● **YOUR OBJECTIVE**:
Please return all of the data exactly as written.

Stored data
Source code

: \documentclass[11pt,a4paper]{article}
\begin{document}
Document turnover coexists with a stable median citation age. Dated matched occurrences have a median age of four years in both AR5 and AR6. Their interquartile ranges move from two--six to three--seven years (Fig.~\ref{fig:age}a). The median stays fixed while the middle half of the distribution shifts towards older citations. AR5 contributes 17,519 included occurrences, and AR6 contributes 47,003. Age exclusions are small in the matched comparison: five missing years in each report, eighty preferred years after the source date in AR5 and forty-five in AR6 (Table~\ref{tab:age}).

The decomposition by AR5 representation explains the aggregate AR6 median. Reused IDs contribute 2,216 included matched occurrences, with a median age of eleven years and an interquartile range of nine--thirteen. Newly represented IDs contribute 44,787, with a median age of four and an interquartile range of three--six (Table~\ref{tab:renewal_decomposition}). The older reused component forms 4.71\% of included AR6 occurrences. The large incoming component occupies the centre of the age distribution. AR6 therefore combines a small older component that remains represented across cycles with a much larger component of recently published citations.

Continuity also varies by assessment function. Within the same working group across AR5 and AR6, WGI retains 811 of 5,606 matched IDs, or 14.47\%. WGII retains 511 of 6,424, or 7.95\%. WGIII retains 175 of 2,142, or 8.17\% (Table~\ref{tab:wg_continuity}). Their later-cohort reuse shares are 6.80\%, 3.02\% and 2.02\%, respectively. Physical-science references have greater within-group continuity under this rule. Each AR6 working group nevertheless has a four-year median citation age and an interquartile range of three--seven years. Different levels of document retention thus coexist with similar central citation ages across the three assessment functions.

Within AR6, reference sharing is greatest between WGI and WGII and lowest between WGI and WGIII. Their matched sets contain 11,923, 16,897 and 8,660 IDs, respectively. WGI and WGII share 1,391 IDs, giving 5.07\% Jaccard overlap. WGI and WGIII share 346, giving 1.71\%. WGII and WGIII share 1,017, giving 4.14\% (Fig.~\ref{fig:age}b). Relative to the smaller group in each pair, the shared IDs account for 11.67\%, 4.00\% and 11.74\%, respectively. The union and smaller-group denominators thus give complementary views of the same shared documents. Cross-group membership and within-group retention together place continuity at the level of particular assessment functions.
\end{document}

● **TASK RESPONSE**:
Source code

: \documentclass[11pt,a4paper]{article}
\begin{document}
Document turnover coexists with a stable median citation age. Dated matched occurrences have a median age of four years in both AR5 and AR6. Their interquartile ranges move from two--six to three--seven years (Fig.~\ref{fig:age}a). The median stays fixed while the middle half of the distribution shifts towards older citations. AR5 contributes 17,519 included occurrences, and AR6 contributes 47,003. Age exclusions are small in the matched comparison: five missing years in each report, eighty preferred years after the source date in AR5 and forty-five in AR6 (Table~\ref{tab:age}).

The decomposition by AR5 representation explains the aggregate AR6 median. Reused IDs contribute 2,216 included matched occurrences, with a median age of eleven years and an interquartile range of nine--thirteen. Newly represented IDs contribute 44,787, with a median age of four and an interquartile range of three--six (Table~\ref{tab:renewal_decomposition}). The older reused component forms 4.71\% of included AR6 occurrences. The large incoming component occupies the centre of the age distribution. AR6 therefore combines a small older component that remains represented across cycles with a much larger component of recently published citations.

Continuity also varies by assessment function. Within the same working group across AR5 and AR6, WGI retains 811 of 5,606 matched IDs, or 14.47\%. WGII retains 511 of 6,424, or 7.95\%. WGIII retains 175 of 2,142, or 8.17\% (Table~\ref{tab:wg_continuity}). Their later-cohort reuse shares are 6.80\%, 3.02\% and 2.02\%, respectively. Physical-science references have greater within-group continuity under this rule. Each AR6 working group nevertheless has a four-year median citation age and an interquartile range of three--seven years. Different levels of document retention thus coexist with similar central citation ages across the three assessment functions.

Within AR6, reference sharing is greatest between WGI and WGII and lowest between WGI and WGIII. Their matched sets contain 11,923, 16,897 and 8,660 IDs, respectively. WGI and WGII share 1,391 IDs, giving 5.07\% Jaccard overlap. WGI and WGIII share 346, giving 1.71\%. WGII and WGIII share 1,017, giving 4.14\% (Fig.~\ref{fig:age}b). Relative to the smaller group in each pair, the shared IDs account for 11.67\%, 4.00\% and 11.74\%, respectively. The union and smaller-group denominators thus give complementary views of the same shared documents. Cross-group membership and within-group retention together place continuity at the level of particular assessment functions.
\end{document}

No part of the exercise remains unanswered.